Is there an explicit formula for finding the number of iterations needed for an approximation for Newton's method?

Question

I was asked to find the approximate number of iterations using Newton's Method and I was curious if there were an explicit formula as there is for the bisection method which is $|p_n-p|=\dfrac{(b-a)}{2^n}$. I was told that it was $2^N=$ (the number of decimal places desired), but I am finding that to be incorrect.

Answer 1

It depends on how close your first guess was to the root. One can prove convergence for newton's method with the Banach Contraction Theorem. If we let $$ g(x) = x-\frac{f(x)}{f'(x)} $$ then we can show that this is a contraction if $x_0$ is close to a root of $f$ that we'll call $a$ (and you make some reasonable assumptions about $f'$). Then note that $g(a)=a$. Let's call it's contraction constant $\theta$. And let $x_n=g(x_{n-1})$.

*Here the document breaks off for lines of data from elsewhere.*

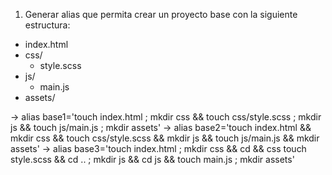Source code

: 1. Generar alias que permita crear un proyecto base con la siguiente estructura:
- index.html
- css/
    - style.scss
- js/
    - main.js
- assets/

-> alias base1='touch index.html ; mkdir css && touch css/style.scss ; mkdir js && touch js/main.js ; mkdir assets'
-> alias base2='touch index.html && mkdir css && touch css/style.scss && mkdir js && touch js/main.js && mkdir assets'
-> alias base3='touch index.html ; mkdir css && cd && css touch style.scss && cd .. ; mkdir js && cd js && touch main.js ; mkdir assets'

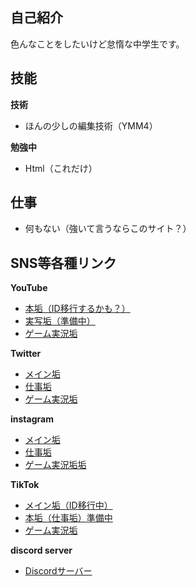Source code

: ## 自己紹介
色んなことをしたいけど怠惰な中学生です。

## 技能
 <b>技術</b>
  - ほんの少しの編集技術（YMM4）

<b>勉強中</b>
  - Html（これだけ）

## 仕事
- 何もない（強いて言うならこのサイト？）

## SNS等各種リンク

<b>YouTube</b>

- <a href="http://YouTube.com/@Salmon2nd_">本垢（ID移行するかも？）</a>
- <a href="http://YouTube.com/@SalmonBlog_">実写垢（準備中）</a>
- <a href="http://YouTube.com/@SalmonGames_">ゲーム実況垢</a>

<b>Twitter</b>

- <a href="http://Twitter.com/SalmonJapan_">メイン垢</a>
- <a href="http://Twitter.com/SalmonWorks_">仕事垢</a>
- <a href="http://Twitter.com/SalmonGames_">ゲーム実況垢</a>

<b>instagram</b>

- <a href="http://instagram.com/SalmonJapan_">メイン垢</a>
- <a href="http://instagram.com/SalmonWorks_">仕事垢</a>
- <a href="http://instagram.com/SalmonGames_">ゲーム実況垢垢</a>

<b>TikTok</b>

- <a href="http://tiktok.com/@Salmon2nd_">メイン垢（ID移行中）</a>
- <a href="http://tiktok.com/@SalmonWorks_">本垢（仕事垢）準備中</a>
- <a href="http://tiktok.com/@SalmonGames_">ゲーム実況垢</a>

<b>discord server</b>

- <a href="https://discord.gg/q9rueM5a">Discordサーバー</a>

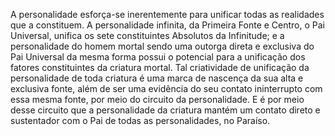 ﻿A personalidade esforça-se inerentemente para unificar todas as realidades que a constituem. A personalidade infinita, da Primeira Fonte e Centro, o Pai Universal, unifica os sete constituintes Absolutos da Infinitude; e a personalidade do homem mortal sendo uma outorga direta e exclusiva do Pai Universal da mesma forma possui o potencial para a unificação dos fatores constituintes da criatura mortal. Tal criatividade de unificação da personalidade de toda criatura é uma marca de nascença da sua alta e exclusiva fonte, além de ser uma evidência do seu contato ininterrupto com essa mesma fonte, por meio do circuito da personalidade. E é por meio desse circuito que a personalidade da criatura mantém um contato direto e sustentador com o Pai de todas as personalidades, no Paraíso.
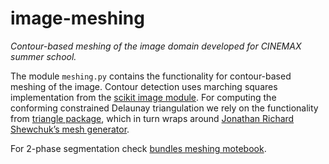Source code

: # image-meshing

*Contour-based meshing of the image domain developed for CINEMAX summer school.*

The module `meshing.py` contains the functionality for contour-based meshing of the image. Contour detection uses marching squares implementation from the [scikit image module](https://scikit-image.org/). For computing the conforming constrained Delaunay triangulation we rely on the functionality from [triangle package](https://rufat.be/triangle/), which in turn wraps around [Jonathan Richard Shewchuk’s mesh generator](http://www.cs.cmu.edu/~quake/triangle.html). 

For 2-phase segmentation check [bundles meshing motebook](bundles_meshing.ipynb).



 
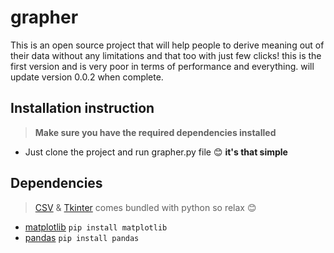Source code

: # grapher #
This is an open source project that will help people to derive meaning out of their data without any limitations and that too with just few clicks! 
this is the first version and is very poor in terms of performance and everything.
will update version 0.0.2 when complete. <it has major ui and performance improvements with very less dependency on third party libraries> 
## Installation instruction ##
 > **Make sure you have the required dependencies installed**
 
 * Just clone the project and run grapher.py file 😊 **it's that simple**
 ## Dependencies ##
 
 > [CSV](https://docs.python.org/3/library/csv.html) & [Tkinter](https://docs.python.org/3/library/tkinter.html) comes bundled with python so relax 😊

 * [matplotlib](https://matplotlib.org/) `pip install matplotlib`
 * [pandas](https://pandas.pydata.org/) `pip install pandas`

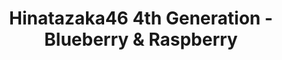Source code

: ---
layout: videojs
title: Hinatazaka46 4th Generation - Blueberry & Raspberry
category: mv
description: >+
    Choreographer: CRE8BOY

    Production: P.I.C.S.

    Lyrics: Akimoto Yasushi
    
    Music & Arrangement: Nomura Yoichiro
id: bRUOmjBPKA5O
lang: en
subtitles: 日向坂46ブルーベリーラズベリー.en.vtt
video_url: https://www.youtube.com/watch?v=lV_Boxqp-ak
thumbnail: https://i.ytimg.com/vi/lV_Boxqp-ak/maxresdefault.jpg
upload_date: 2022-10-26
hinatrivia: 
lyrics: >+
    Standing still just before the crossing,

    You were about to say something.

    Why is it that I already know

    What your next words will be?

    Even though I realize how much I love you,

    I can't bring myself to confirm it.

    With just six months until graduation,

    The countdown has already begun.
    

    Even if the wind's speed stays the same,

    Just a slight change in direction can alter everything 


    Tell me how things will be different "from now on"


    Blueberry & Raspberry – I never really looked closely.

    We seem alike, yet we're nothing alike at all.

    Blueberry & Raspberry – that's what we called each other,

    Not quite friends, not quite lovers—

    That's how I wanted us to stay.


    The express train rushes past with a roar,

    I can't just turn this into a memory.

    How much more do we need to show each other our hearts

    Before we can truly believe?


    In my dreams, it feels like forever will never end.

    Even if you smile back at me, my chest still tightens.


    The moment I said "I'm sorry," it would all be over.


    Blueberry OR Raspberry – which one should I choose?

    Either way, the tears will fall.

    Blueberry OR Raspberry – I just want you to be happy.

    Goodbyes, farewells—none of it reaches us anymore.


    This love, between the similar yet different, is everything to me


    Blueberry & Raspberry – I never really looked closely.

    We seem alike, yet we're nothing alike at all.

    Blueberry & Raspberry – that's what we called each other,

    Not quite friends, not quite lovers—

    That's how I wanted us to stay.


    I love you!
---
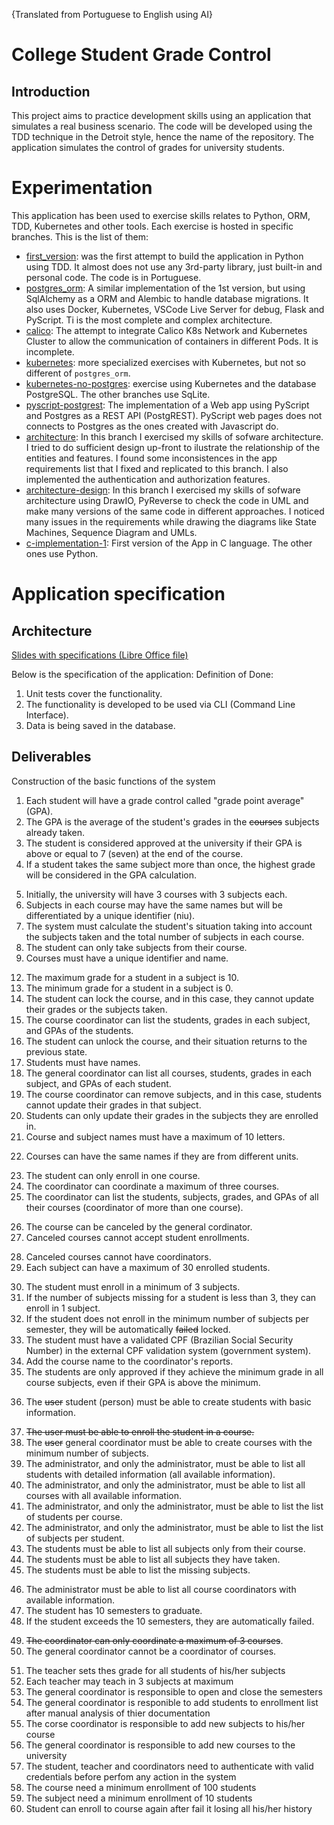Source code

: {Translated from Portuguese to English using AI}
# College Student Grade Control
## Introduction
This project aims to practice development skills using an application that simulates a real business scenario.
The code will be developed using the TDD technique in the Detroit style, hence the name of the repository.
The application simulates the control of grades for university students.

# Experimentation
This application has been used to exercise skills relates to Python, ORM, TDD, Kubernetes and other tools. Each exercise is hosted in specific branches. This is the list of them:
- [first_version](https://github.com/douglasdcm/tdd_detroid/tree/first_version): was the first attempt to build the application in Python using TDD. It almost does not use any 3rd-party library, just built-in and personal code. The code is in Portuguese.
- [postgres_orm](https://github.com/douglasdcm/tdd_detroid/tree/postgres_orm): A similar implementation of the 1st version, but using SqlAlchemy as a ORM and Alembic to handle database migrations. It also uses Docker, Kubernetes, VSCode Live Server for debug, Flask and PyScript. Ti is the most complete and complex architecture.
- [calico](https://github.com/douglasdcm/tdd_detroid/tree/calico): The attempt to integrate Calico K8s Network and Kubernetes Cluster to allow the communication of containers in different Pods. It is incomplete.
- [kubernetes](https://github.com/douglasdcm/tdd_detroid/tree/kubernetes): more specialized exercises with Kubernetes, but not so different of `postgres_orm`.
- [kubernetes-no-postgres](https://github.com/douglasdcm/tdd_detroid/tree/kubernetes-no-postgrest): exercise using Kubernetes and the database PostgreSQL. The other branches use SqLite.
- [pyscript-postgrest](https://github.com/douglasdcm/tdd_detroid/tree/pyscript-postgrest): The implementation of a Web app using PyScript and Postgres as a REST API (PostgREST). PyScript web pages does not connects to Postgres as the ones created with Javascript do.
- [architecture](https://github.com/douglasdcm/tdd_detroid/tree/architecture): In this branch I exercised my skills of sofware architecture. I tried to do sufficient design up-front to ilustrate the relationship of the entities and features. I found some inconsistences in the app requirements list that I fixed and replicated to this branch. I also implemented the authentication and authorization features.
- [architecture-design](https://github.com/douglasdcm/tdd_detroid/tree/architecture-design): In this branch I exercised my skills of sofware architecture using DrawIO, PyReverse to check the code in UML and make many versions of the same code in different approaches. I noticed many issues in the requirements while drawing the diagrams like State Machines, Sequence Diagram and UMLs.
- [c-implementation-1](https://github.com/douglasdcm/tdd_detroid/tree/c-implementation-1): First version of the App in C language. The other ones use Python. 

# Application specification
## Architecture
[Slides with specifications (Libre Office file)](architecture.odp)


Below is the specification of the application:
Definition of Done:
1. Unit tests cover the functionality.
2. The functionality is developed to be used via CLI (Command Line Interface).
3. Data is being saved in the database.
## Deliverables
Construction of the basic functions of the system
1. Each student will have a grade control called "grade point average" (GPA).
2. The GPA is the average of the student's grades in the ~~courses~~ subjects already taken.
3. The student is considered approved at the university if their GPA is above or equal to 7 (seven) at the end of the course.
4. If a student takes the same subject more than once, the highest grade will be considered in the GPA calculation.
<!-- Required setup to allow enrollments -->
5. Initially, the university will have 3 courses with 3 subjects each.
6. Subjects in each course may have the same names but will be differentiated by a unique identifier (niu).
7. The system must calculate the student's situation taking into account the subjects taken and the total number of subjects in each course.
8. The student can only take subjects from their course.
9. Courses must have a unique identifier and name.
<!-- 
Same as requirement 6
10. ~~Course~~ Subject names can be the same, but the unique identifier for each ~~course~~ subject must be different. -->
<!-- 
Same as requirement 6
11. A course cannot have two subjects with the same name, even if the niu is different. -->
12. The maximum grade for a student in a subject is 10.
13. The minimum grade for a student in a subject is 0.
14. The student can lock the course, and in this case, they cannot update their grades or the subjects taken.
15.  The course coordinator can list the students, grades in each subject, and GPAs of the students.
16. The student can unlock the course, and their situation returns to the previous state.
17. Students must have names.
18. The general coordinator can list all courses, students, grades in each subject, and GPAs of each student.
19. The course coordinator can remove subjects, and in this case, students cannot update their grades in that subject.
20. Students can only update their grades in the subjects they are enrolled in.
21. Course and subject names must have a maximum of 10 letters.
<!-- What are units? Not clear -->
22. Courses can have the same names if they are from different units.
<!-- The student can do it any time. Don't need to wait the next semester -->
23. The student can only enroll in one course.
24. The coordinator can coordinate a maximum of three courses.
25. The coordinator can list the students, subjects, grades, and GPAs of all their courses (coordinator of more than one course).
<!-- this requirement wasn't informing the actor. Figured out while making the diagrams of use cases -->
<!-- 26. The course can be canceled. -->
26. The course can be canceled by the general cordinator.
27. Canceled courses cannot accept student enrollments.
<!-- How o set coordinators? -->
28. Canceled courses cannot have coordinators.
29. Each subject can have a maximum of 30 enrolled students.
<!-- ... 3 subjects per semester -->
30. The student must enroll in a minimum of 3 subjects.
31. If the number of subjects missing for a student is less than 3, they can enroll in 1 subject.
32. If the student does not enroll in the minimum number of subjects per semester, they will be automatically ~~failed~~ locked.
33. The student must have a validated CPF (Brazilian Social Security Number) in the external CPF validation system (government system).
34. Add the course name to the coordinator's reports.
35. The students are only approved if they achieve the minimum grade in all course subjects, even if their GPA is above the minimum.
<!-- The user can create student with cpf and name. Considering DONE -->
36. The ~~user~~ student (person) must be able to create students with basic information.
<!-- The basic information is enough for enrollment -->
37. ~~The user must be able to enroll the student in a course.~~
38. The ~~user~~ general coordinator must be able to create courses with the minimum number of subjects.
39. The administrator, and only the administrator, must be able to list all students with detailed information (all available information).
40. The administrator, and only the administrator, must be able to list all courses with all available information.
41. The administrator, and only the administrator, must be able to list the list of students per course.
42. The administrator, and only the administrator, must be able to list the list of subjects per student.
43. The students must be able to list all subjects only from their course.
44. The students must be able to list all subjects they have taken.
45. The students must be able to list the missing subjects.
<!-- The course coordinator is not an entity yet. What are his/her properties? -->
46. The administrator must be able to list all course coordinators with available information.
47. The student has 10 semesters to graduate.
48. If the student exceeds the 10 semesters, they are automatically failed.
<!-- Duplicated with requirement 24 -->
49. ~~The coordinator can only coordinate a maximum of 3 courses~~.
50. The general coordinator cannot be a coordinator of courses.
<!-- # Features add after architecture analisys
These features were introduced after analysis in architecture and specifications. Some features does not make sense without them: -->
51. The teacher sets thes grade for all students of his/her subjects
52. Each teacher may teach in 3 subjects at maximum
53. The general coordinator is responsible to open and close the semesters
54. The general coordinator is responible to add students to enrollment list after manual analysis of thier documentation
55. The corse coordinator is responsible to add new subjects to his/her course
56. The general coordinator is responsible to add new courses to the university
57. The student, teacher and coordinators need to authenticate with valid credentials before perfom any action in the system
58. The course need a minimum enrollment of 100 students
59. The subject need a minimum enrollment of 10 students
60. Student can enroll to course again after fail it losing all his/her history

$$ |x_n-a|=|g^{(n)}(x_0)-g^{(n)}(a)| \leq \theta^n|x_0-a| $$

So your suggestion in the post isn't bad. Getting $\theta \leq 1/2$ isn't too hard with a good guess on $a$.

Answer 2

The beauty of Newton's method is that it is second order. If the function is well represented by a Taylor series between your current estimate and the root, you roughly square the error each time. Say we are finding a root to $f(x)$ and the correct root is at $x=a$. Then $f(x) = f'(a)(x-a) + \frac 12f''(a)(x-a)^2+\dots$ As long as $f''(x)$ is not too large, so $f'(x_n) \approx f'(a)$ you will cancel out the linear term. This is the source of the approximation $2^N=$ desired decimal places. We assume that you have about one place at the start and that the error is squared each time. If you don't start near the root, it can often take a long time to get there, or you may get to another universe entirely.